Personal information
- Full name: Sophie Louise Floella Barker
- Date of birth: 25 December 1990 (age 35)
- Place of birth: Lincoln, England
- Height: 1.57 m (5 ft 2 in)
- Position: Defender; midfielder;

Team information
- Current team: Portsmouth
- Number: 4

Youth career
- Lincoln City

Senior career*
- Years: Team / Apps / (Gls)
- 2011–2012: Notts County Ladies F.C. / 23 / (0)
- 2010–2012: → Rotherham United (loan)
- 2014: → Nettleham (loan)
- 2014: Sheffield FC
- 2015–2018: Doncaster Rovers Belles / 33 / (0)
- 2018–2020: Sheffield United / 20 / (1)
- 2020–2023: Leicester City / 32 / (1)
- 2022–2023: → Sheffield United (loan) / 13 / (0)
- 2023–2024: Sheffield United / 22 / (0)
- 2024–: Portsmouth

= Sophie Barker (footballer) =

English footballer

Sophie Louise Floella Barker (born 25 December 1990) is an English footballer who plays as a defender or midfielder for Portsmouth.
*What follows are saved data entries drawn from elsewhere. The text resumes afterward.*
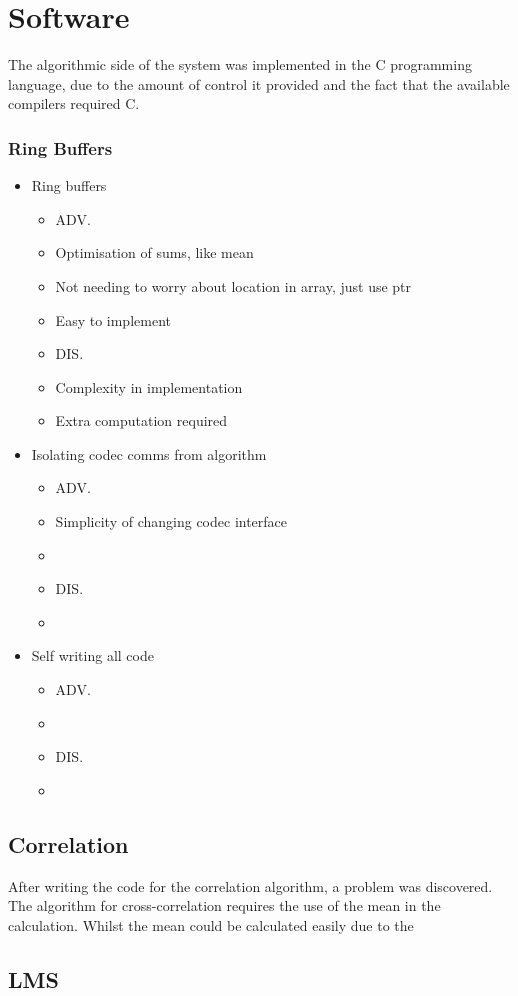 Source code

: \section{Software}
The algorithmic side of the system was implemented in the C programming language, due to the amount of control it provided and the fact that the available compilers required C.

\subsubsection{Ring Buffers}

\begin{itemize}
\item Ring buffers
	\begin{itemize}
	\item ADV.
	\item Optimisation of sums, like mean
	\item Not needing to worry about location in array, just use ptr
	\item Easy to implement
	\item DIS.
	\item Complexity in implementation
	\item Extra computation required
	\end{itemize}
\item Isolating codec comms from algorithm
	\begin{itemize}
	\item ADV.
	\item Simplicity of changing codec interface
	\item 
	\item DIS.
	\item 
	\end{itemize}
\item Self writing all code
	\begin{itemize}
	\item ADV.
	\item 
	\item DIS.
	\item 
	\end{itemize}
\end{itemize}

\subsection{Correlation}

After writing the code for the correlation algorithm, a problem was discovered.
The algorithm for cross-correlation requires the use of the mean in the calculation.
Whilst the mean could be calculated easily due to the 

\subsection{LMS}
She previously played for Lincoln Ladies, Sheffield and Doncaster Rovers Belles.

==Club career==
Barker scored "a fine strike" in Lincoln's 5–1 FA Women's Cup semi-final defeat by Arsenal before a record 3,000 crowd at Sincil Bank in March 2008. In the 2016 FA WSL season midfielder Barker was re-purposed as a full-back. Despite Doncaster's relegation, she adapted to the new role successfully, being awarded a new contract and named Manager's Player of the Season.

On 22 August, ahead of the 2020–21 FA Women's Championship season, Leicester City announced the signing of Barker, among a host of others, as the club embarked on their journey as a fully professional club.